**EXERCISE GOAL**
Every entry below should be written out exactly, and no image should appear.

Rendered images with source text
* * * * * * * * *
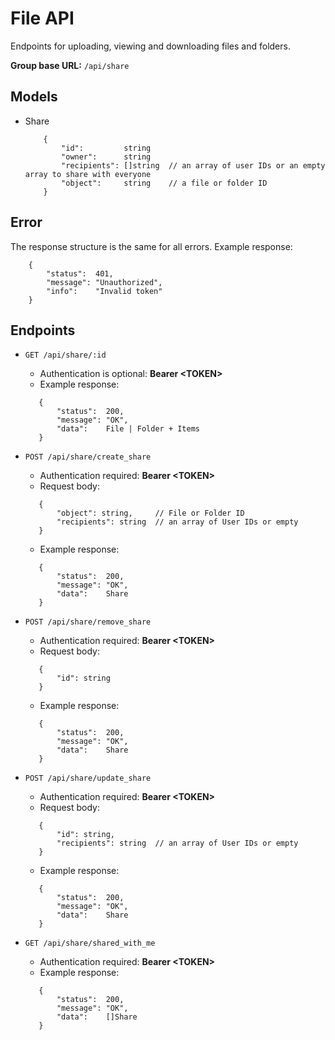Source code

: # File API

Endpoints for uploading, viewing and downloading files and folders.

**Group base URL:** `/api/share`

## Models
 - Share
	```
		{
			"id":         string
			"owner":      string
			"recipients": []string  // an array of user IDs or an empty array to share with everyone
			"object":     string    // a file or folder ID
		}
	```

## Error
The response structure is the same for all errors. 
Example response:
```
	{
		"status":  401,
		"message": "Unauthorized",
		"info":    "Invalid token"
	}
```

## Endpoints
 - `GET /api/share/:id` 
 	- Authentication is optional: **Bearer \<TOKEN>**
	- Example response:
	 ```
		{
			"status":  200,
			"message": "OK",
			"data":    File | Folder + Items
		}
	 ```
 
 - `POST /api/share/create_share` 
 	- Authentication required: **Bearer \<TOKEN>**
	- Request body:
	 ```
	 	{
			"object": string,     // File or Folder ID
			"recipients": string  // an array of User IDs or empty
		}
	 ```
	- Example response:
	 ```
		{
			"status":  200,
			"message": "OK",
			"data":    Share
		}
	 ```

 - `POST /api/share/remove_share`
 	- Authentication required: **Bearer \<TOKEN>**
	- Request body:
	 ```
	 	{
			"id": string
		}
	 ```
	- Example response:
	 ```
		{
			"status":  200,
			"message": "OK",
			"data":    Share
		}
	 ```

 - `POST /api/share/update_share`
 	- Authentication required: **Bearer \<TOKEN>**
	- Request body:
	 ```
	 	{
			"id": string,
			"recipients": string  // an array of User IDs or empty
		}
	 ```
	- Example response:
	 ```
		{
			"status":  200,
			"message": "OK",
			"data":    Share
		}
	 ```

 - `GET /api/share/shared_with_me` 
 	- Authentication required: **Bearer \<TOKEN>**
	- Example response:
	 ```
		{
			"status":  200,
			"message": "OK",
			"data":    []Share
		}
	 ```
* * * * * * * * *
**RESPONSE**
Source code

: # File API

Endpoints for uploading, viewing and downloading files and folders.

**Group base URL:** `/api/share`

## Models
 - Share
	```
		{
			"id":         string
			"owner":      string
			"recipients": []string  // an array of user IDs or an empty array to share with everyone
			"object":     string    // a file or folder ID
		}
	```

## Error
The response structure is the same for all errors. 
Example response:
```
	{
		"status":  401,
		"message": "Unauthorized",
		"info":    "Invalid token"
	}
```

## Endpoints
 - `GET /api/share/:id` 
 	- Authentication is optional: **Bearer \<TOKEN>**
	- Example response:
	 ```
		{
			"status":  200,
			"message": "OK",
			"data":    File | Folder + Items
		}
	 ```
 
 - `POST /api/share/create_share` 
 	- Authentication required: **Bearer \<TOKEN>**
	- Request body:
	 ```
	 	{
			"object": string,     // File or Folder ID
			"recipients": string  // an array of User IDs or empty
		}
	 ```
	- Example response:
	 ```
		{
			"status":  200,
			"message": "OK",
			"data":    Share
		}
	 ```

 - `POST /api/share/remove_share`
 	- Authentication required: **Bearer \<TOKEN>**
	- Request body:
	 ```
	 	{
			"id": string
		}
	 ```
	- Example response:
	 ```
		{
			"status":  200,
			"message": "OK",
			"data":    Share
		}
	 ```

 - `POST /api/share/update_share`
 	- Authentication required: **Bearer \<TOKEN>**
	- Request body:
	 ```
	 	{
			"id": string,
			"recipients": string  // an array of User IDs or empty
		}
	 ```
	- Example response:
	 ```
		{
			"status":  200,
			"message": "OK",
			"data":    Share
		}
	 ```

 - `GET /api/share/shared_with_me` 
 	- Authentication required: **Bearer \<TOKEN>**
	- Example response:
	 ```
		{
			"status":  200,
			"message": "OK",
			"data":    []Share
		}
	 ```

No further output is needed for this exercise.